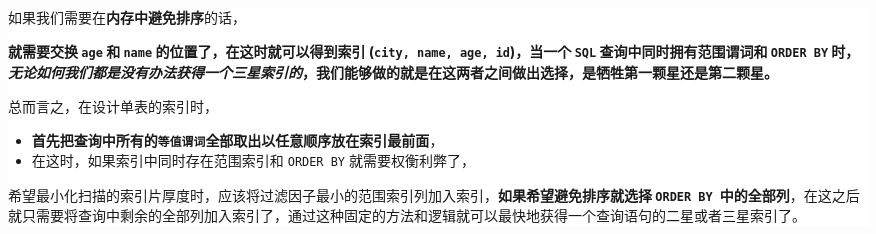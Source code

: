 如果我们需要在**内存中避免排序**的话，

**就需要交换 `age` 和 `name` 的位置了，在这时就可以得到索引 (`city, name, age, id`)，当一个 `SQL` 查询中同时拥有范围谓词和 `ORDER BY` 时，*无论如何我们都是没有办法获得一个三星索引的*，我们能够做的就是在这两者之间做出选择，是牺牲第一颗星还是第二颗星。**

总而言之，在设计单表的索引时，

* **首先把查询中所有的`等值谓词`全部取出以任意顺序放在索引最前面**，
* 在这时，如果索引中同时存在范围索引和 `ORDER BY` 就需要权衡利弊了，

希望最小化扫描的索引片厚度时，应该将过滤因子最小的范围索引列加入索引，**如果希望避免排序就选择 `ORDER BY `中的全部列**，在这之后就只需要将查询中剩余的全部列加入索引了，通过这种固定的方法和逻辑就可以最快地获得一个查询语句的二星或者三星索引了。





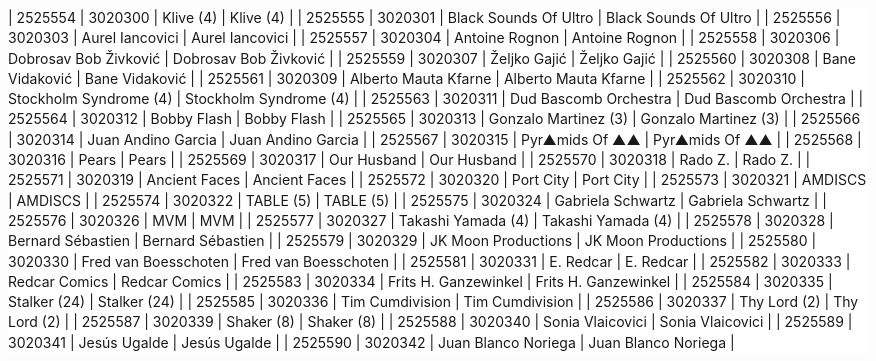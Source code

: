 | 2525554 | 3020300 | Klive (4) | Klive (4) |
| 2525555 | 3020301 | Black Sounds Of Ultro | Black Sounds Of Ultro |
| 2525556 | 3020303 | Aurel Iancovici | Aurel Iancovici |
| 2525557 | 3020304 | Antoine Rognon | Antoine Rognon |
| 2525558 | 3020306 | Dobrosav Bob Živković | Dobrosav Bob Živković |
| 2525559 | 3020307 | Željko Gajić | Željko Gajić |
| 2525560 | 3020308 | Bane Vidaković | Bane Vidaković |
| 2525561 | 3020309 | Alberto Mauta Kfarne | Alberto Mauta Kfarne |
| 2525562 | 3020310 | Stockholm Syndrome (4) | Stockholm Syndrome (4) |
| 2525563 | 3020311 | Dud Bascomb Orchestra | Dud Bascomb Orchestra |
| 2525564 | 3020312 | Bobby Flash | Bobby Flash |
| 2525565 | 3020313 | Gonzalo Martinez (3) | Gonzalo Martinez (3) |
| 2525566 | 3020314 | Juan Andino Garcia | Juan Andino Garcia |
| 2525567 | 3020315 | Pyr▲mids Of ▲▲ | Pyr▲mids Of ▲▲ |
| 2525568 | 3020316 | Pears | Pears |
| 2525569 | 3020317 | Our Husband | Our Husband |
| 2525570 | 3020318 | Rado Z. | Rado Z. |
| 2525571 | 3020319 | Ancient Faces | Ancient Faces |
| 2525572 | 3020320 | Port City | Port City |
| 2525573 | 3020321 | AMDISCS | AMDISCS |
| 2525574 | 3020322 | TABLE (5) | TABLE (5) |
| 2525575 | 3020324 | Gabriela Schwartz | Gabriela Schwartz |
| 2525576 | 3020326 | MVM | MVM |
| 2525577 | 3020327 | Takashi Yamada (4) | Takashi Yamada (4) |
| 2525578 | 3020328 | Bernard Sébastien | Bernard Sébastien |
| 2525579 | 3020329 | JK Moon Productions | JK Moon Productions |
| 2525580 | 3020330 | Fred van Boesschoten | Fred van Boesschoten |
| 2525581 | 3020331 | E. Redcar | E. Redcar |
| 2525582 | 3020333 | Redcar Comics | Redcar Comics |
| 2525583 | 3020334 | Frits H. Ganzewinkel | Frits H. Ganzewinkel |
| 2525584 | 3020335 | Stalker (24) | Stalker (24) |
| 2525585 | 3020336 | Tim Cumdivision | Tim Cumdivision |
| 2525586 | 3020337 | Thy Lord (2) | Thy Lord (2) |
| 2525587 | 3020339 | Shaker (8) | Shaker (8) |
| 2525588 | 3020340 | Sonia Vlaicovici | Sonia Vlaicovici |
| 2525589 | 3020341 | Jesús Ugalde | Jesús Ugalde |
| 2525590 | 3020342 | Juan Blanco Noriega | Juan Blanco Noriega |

....

■ What you have to do: Go through the listing, and whenever a line contains the string "Redcar", copy that line.

■ The answer:
| 2525581 | 3020331 | E. Redcar | E. Redcar |
| 2525582 | 3020333 | Redcar Comics | Redcar Comics |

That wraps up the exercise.